== What is expected ==
Search the data for "sensorLocations" and copy every matching line.

#####

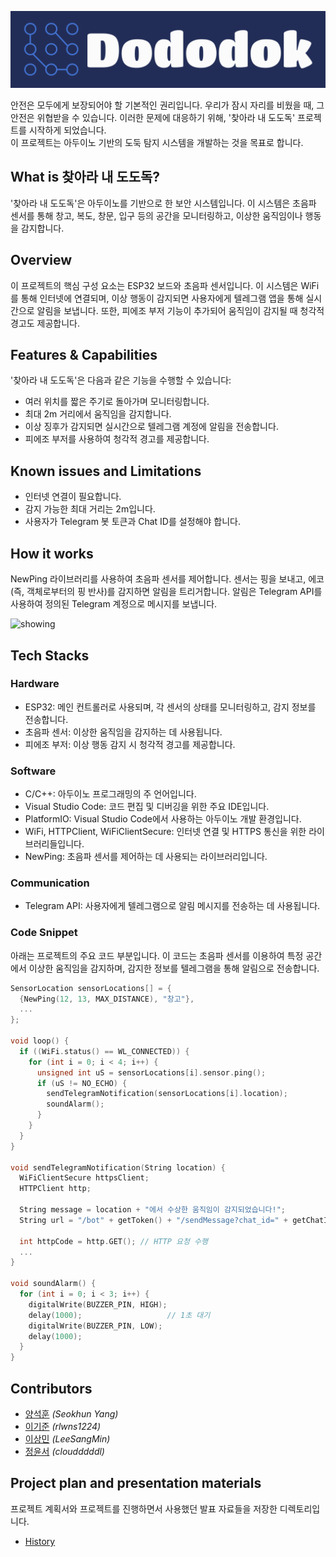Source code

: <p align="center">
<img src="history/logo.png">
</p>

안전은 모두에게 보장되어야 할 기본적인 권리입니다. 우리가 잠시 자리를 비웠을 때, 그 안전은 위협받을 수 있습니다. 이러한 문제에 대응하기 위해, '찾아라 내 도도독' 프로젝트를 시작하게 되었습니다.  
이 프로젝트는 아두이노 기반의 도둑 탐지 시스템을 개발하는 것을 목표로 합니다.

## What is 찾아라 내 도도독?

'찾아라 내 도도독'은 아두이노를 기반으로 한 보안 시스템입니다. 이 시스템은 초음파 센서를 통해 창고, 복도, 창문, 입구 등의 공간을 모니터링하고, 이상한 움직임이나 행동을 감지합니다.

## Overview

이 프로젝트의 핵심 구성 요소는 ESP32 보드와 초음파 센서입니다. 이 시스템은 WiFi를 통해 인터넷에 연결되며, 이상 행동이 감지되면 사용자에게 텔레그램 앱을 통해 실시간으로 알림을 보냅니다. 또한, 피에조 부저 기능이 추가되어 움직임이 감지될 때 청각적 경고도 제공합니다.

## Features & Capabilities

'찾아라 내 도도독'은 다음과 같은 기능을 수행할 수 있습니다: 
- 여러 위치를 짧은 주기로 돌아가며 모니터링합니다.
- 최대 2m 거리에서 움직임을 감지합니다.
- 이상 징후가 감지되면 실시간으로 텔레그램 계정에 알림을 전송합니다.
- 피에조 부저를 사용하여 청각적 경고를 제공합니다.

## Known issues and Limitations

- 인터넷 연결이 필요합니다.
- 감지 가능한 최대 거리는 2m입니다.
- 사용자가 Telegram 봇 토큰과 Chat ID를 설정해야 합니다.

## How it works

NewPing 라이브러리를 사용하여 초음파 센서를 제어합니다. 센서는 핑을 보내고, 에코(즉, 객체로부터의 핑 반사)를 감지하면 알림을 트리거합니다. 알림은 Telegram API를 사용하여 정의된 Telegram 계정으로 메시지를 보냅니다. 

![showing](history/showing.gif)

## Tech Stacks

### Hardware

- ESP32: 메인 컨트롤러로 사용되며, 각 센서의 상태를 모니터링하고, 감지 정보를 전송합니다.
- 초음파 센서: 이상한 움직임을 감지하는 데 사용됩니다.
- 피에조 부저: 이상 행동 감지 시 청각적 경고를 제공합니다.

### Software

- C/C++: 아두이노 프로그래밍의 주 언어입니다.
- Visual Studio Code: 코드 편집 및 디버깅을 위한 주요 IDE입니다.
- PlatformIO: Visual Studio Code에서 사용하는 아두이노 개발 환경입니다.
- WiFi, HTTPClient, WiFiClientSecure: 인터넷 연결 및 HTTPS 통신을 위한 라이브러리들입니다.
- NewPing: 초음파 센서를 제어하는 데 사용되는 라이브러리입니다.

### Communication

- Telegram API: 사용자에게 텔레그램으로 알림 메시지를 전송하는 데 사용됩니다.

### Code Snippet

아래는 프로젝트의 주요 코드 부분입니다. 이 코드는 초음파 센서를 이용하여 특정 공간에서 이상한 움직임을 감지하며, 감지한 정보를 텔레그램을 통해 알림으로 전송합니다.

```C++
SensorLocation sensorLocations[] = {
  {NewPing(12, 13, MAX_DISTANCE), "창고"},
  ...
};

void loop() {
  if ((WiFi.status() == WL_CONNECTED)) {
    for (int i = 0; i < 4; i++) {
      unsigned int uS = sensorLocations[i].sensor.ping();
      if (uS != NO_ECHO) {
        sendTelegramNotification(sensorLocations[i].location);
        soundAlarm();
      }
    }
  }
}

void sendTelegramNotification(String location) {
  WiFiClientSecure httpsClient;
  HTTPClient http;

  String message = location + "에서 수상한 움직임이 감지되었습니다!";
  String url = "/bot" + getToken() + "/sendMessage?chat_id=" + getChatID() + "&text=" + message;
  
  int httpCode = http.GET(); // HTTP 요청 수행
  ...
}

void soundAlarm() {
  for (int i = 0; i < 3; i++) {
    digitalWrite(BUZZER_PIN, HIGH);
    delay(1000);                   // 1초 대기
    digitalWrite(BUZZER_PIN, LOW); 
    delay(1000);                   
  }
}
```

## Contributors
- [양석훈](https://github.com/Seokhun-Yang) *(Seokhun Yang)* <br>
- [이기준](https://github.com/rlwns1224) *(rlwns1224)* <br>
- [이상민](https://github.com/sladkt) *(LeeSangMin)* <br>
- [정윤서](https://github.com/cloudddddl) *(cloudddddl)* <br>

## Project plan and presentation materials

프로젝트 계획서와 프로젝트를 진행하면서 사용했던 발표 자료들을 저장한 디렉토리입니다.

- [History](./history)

#####

== Solved problem ==
SensorLocation sensorLocations[] = {
      unsigned int uS = sensorLocations[i].sensor.ping();
        sendTelegramNotification(sensorLocations[i].location);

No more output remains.